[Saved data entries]
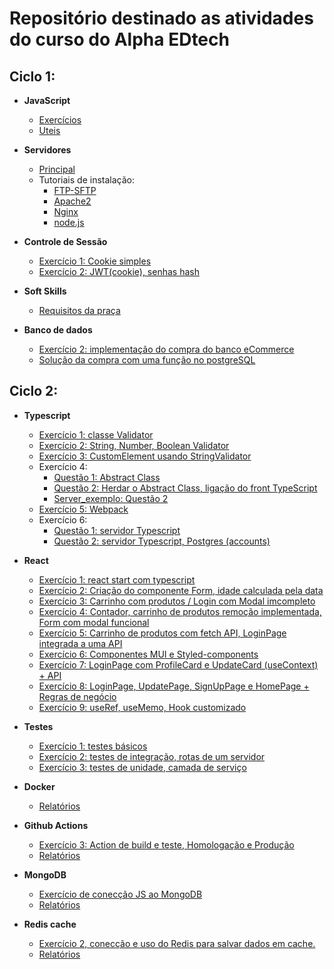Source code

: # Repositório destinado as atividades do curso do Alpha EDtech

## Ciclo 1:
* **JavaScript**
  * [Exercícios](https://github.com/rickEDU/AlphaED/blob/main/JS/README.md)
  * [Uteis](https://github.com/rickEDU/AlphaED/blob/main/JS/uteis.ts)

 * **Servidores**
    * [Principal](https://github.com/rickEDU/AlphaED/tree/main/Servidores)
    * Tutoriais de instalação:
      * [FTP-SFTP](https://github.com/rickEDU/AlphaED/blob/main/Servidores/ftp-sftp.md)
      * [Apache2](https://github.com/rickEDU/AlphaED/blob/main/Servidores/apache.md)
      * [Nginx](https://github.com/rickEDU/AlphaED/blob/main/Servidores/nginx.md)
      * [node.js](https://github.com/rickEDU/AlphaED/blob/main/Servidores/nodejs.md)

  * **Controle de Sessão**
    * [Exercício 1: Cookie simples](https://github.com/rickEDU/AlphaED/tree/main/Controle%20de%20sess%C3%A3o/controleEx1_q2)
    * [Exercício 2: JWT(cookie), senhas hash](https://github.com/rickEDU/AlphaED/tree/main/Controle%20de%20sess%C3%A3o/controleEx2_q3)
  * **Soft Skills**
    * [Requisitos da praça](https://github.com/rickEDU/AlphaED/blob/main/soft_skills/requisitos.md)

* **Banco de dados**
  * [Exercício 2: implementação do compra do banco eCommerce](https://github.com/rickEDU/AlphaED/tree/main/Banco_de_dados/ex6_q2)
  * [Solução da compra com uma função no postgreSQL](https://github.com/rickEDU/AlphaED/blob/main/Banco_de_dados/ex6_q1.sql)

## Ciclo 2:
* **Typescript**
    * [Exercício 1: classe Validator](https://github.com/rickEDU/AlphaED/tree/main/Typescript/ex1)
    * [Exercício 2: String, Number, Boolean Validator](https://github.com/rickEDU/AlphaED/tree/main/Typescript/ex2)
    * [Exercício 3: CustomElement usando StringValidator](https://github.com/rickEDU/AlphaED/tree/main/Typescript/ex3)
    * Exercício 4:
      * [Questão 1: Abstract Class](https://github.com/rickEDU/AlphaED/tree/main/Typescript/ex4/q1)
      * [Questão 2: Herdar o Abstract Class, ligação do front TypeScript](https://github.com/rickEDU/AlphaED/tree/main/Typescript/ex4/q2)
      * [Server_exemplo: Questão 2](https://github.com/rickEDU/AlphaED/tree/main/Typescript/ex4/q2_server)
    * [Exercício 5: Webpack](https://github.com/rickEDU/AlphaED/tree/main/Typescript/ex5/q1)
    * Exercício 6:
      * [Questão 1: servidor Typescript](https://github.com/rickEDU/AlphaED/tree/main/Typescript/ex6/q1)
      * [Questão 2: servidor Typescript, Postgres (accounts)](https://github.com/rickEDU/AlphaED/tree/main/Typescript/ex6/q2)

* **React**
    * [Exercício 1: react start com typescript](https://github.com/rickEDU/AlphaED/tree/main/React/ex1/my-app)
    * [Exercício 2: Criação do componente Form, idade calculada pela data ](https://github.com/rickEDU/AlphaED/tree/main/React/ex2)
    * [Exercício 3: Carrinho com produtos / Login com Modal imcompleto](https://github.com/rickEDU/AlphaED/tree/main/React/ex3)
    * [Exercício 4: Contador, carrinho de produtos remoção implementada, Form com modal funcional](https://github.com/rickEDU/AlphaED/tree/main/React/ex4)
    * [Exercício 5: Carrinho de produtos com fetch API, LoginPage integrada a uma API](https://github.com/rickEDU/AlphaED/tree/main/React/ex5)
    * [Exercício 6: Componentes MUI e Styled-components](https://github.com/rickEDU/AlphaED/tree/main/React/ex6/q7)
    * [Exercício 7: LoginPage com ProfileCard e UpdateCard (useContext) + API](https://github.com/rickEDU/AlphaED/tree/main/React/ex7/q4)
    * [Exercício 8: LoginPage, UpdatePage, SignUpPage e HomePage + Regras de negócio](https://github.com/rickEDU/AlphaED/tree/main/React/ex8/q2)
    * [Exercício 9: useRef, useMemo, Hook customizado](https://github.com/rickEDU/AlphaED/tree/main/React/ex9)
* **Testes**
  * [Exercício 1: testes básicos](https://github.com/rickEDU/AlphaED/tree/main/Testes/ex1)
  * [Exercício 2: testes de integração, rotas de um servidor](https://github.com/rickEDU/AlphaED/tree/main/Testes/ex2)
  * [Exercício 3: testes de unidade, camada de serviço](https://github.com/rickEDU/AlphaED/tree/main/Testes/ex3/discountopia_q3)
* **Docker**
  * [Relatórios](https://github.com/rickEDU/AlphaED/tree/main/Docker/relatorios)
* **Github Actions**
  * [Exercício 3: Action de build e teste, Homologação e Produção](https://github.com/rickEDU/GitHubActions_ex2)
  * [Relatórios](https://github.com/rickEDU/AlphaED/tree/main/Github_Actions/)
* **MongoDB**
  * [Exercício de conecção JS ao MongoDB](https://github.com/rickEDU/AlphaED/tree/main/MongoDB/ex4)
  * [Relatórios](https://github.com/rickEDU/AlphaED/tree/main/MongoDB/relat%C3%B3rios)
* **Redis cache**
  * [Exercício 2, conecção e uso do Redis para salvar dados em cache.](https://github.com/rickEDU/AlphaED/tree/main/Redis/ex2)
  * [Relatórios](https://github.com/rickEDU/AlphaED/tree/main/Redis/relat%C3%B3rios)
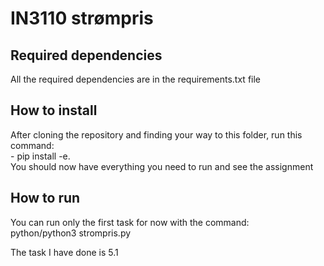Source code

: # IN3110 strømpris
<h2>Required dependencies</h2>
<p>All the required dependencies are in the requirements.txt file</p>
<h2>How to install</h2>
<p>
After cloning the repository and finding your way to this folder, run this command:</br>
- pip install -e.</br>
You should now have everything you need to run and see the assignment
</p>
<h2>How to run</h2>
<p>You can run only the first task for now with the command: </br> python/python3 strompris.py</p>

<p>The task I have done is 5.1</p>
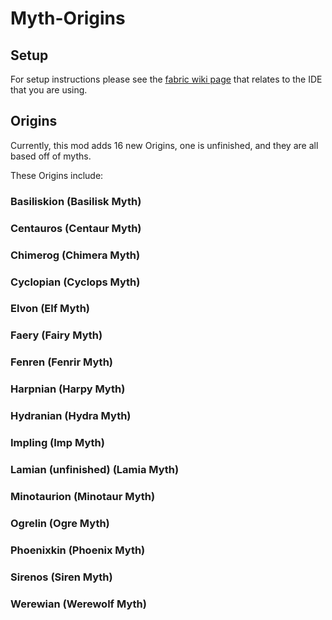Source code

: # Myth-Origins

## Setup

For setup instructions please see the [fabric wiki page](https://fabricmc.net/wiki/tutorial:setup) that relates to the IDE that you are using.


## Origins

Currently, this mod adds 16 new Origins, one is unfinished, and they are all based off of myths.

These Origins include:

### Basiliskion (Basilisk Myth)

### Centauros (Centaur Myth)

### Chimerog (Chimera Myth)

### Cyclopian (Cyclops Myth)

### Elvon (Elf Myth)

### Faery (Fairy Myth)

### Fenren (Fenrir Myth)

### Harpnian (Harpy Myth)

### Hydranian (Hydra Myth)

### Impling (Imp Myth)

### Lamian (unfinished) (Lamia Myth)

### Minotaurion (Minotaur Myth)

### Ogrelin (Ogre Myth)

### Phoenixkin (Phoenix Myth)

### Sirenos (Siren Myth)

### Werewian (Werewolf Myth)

Assigned task
In the records above, some lines hold the word "unfinished"; copy each such line.

Finished exercise
Currently, this mod adds 16 new Origins, one is unfinished, and they are all based off of myths.
### Lamian (unfinished) (Lamia Myth)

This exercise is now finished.